*** Dataset records Section Begins ***

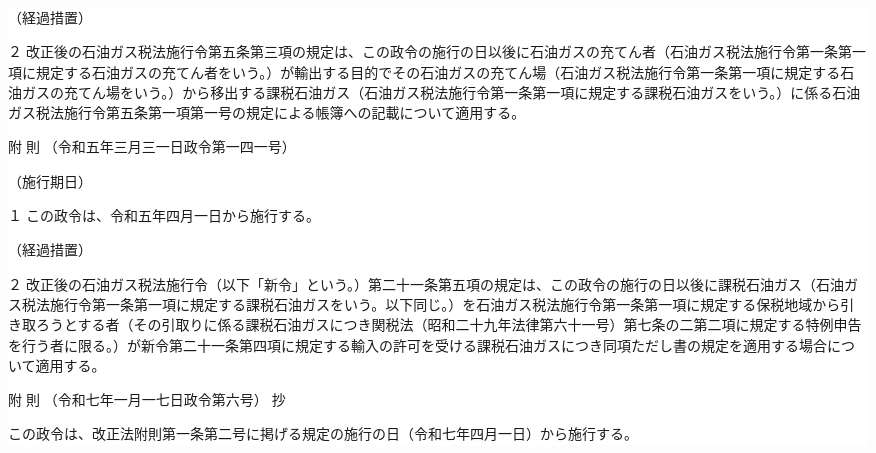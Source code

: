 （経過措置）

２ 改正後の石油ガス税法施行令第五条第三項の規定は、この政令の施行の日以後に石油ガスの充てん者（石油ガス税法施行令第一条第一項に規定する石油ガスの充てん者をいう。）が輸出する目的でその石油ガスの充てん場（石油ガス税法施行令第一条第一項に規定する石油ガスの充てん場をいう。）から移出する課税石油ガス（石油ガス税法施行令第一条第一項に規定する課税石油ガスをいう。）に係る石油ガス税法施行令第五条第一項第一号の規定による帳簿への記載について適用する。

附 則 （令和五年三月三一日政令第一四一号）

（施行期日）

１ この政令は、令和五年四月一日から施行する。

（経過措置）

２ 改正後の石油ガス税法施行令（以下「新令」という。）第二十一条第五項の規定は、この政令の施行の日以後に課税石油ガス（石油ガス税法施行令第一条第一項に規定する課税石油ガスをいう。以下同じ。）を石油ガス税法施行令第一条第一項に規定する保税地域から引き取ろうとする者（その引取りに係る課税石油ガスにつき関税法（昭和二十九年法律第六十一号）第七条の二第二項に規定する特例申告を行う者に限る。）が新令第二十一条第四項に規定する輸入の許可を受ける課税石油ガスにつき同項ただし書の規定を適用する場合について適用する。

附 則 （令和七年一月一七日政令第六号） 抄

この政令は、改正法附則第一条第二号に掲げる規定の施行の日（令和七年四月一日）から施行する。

*** Dataset records Section Ends ***

> _Exercise details_
Give each record above back word for word, but carry over none of the pictures.

> _Response to the exercise_
Source code

: （経過措置）

２ 改正後の石油ガス税法施行令第五条第三項の規定は、この政令の施行の日以後に石油ガスの充てん者（石油ガス税法施行令第一条第一項に規定する石油ガスの充てん者をいう。）が輸出する目的でその石油ガスの充てん場（石油ガス税法施行令第一条第一項に規定する石油ガスの充てん場をいう。）から移出する課税石油ガス（石油ガス税法施行令第一条第一項に規定する課税石油ガスをいう。）に係る石油ガス税法施行令第五条第一項第一号の規定による帳簿への記載について適用する。

附 則 （令和五年三月三一日政令第一四一号）

（施行期日）

１ この政令は、令和五年四月一日から施行する。

（経過措置）

２ 改正後の石油ガス税法施行令（以下「新令」という。）第二十一条第五項の規定は、この政令の施行の日以後に課税石油ガス（石油ガス税法施行令第一条第一項に規定する課税石油ガスをいう。以下同じ。）を石油ガス税法施行令第一条第一項に規定する保税地域から引き取ろうとする者（その引取りに係る課税石油ガスにつき関税法（昭和二十九年法律第六十一号）第七条の二第二項に規定する特例申告を行う者に限る。）が新令第二十一条第四項に規定する輸入の許可を受ける課税石油ガスにつき同項ただし書の規定を適用する場合について適用する。

附 則 （令和七年一月一七日政令第六号） 抄

この政令は、改正法附則第一条第二号に掲げる規定の施行の日（令和七年四月一日）から施行する。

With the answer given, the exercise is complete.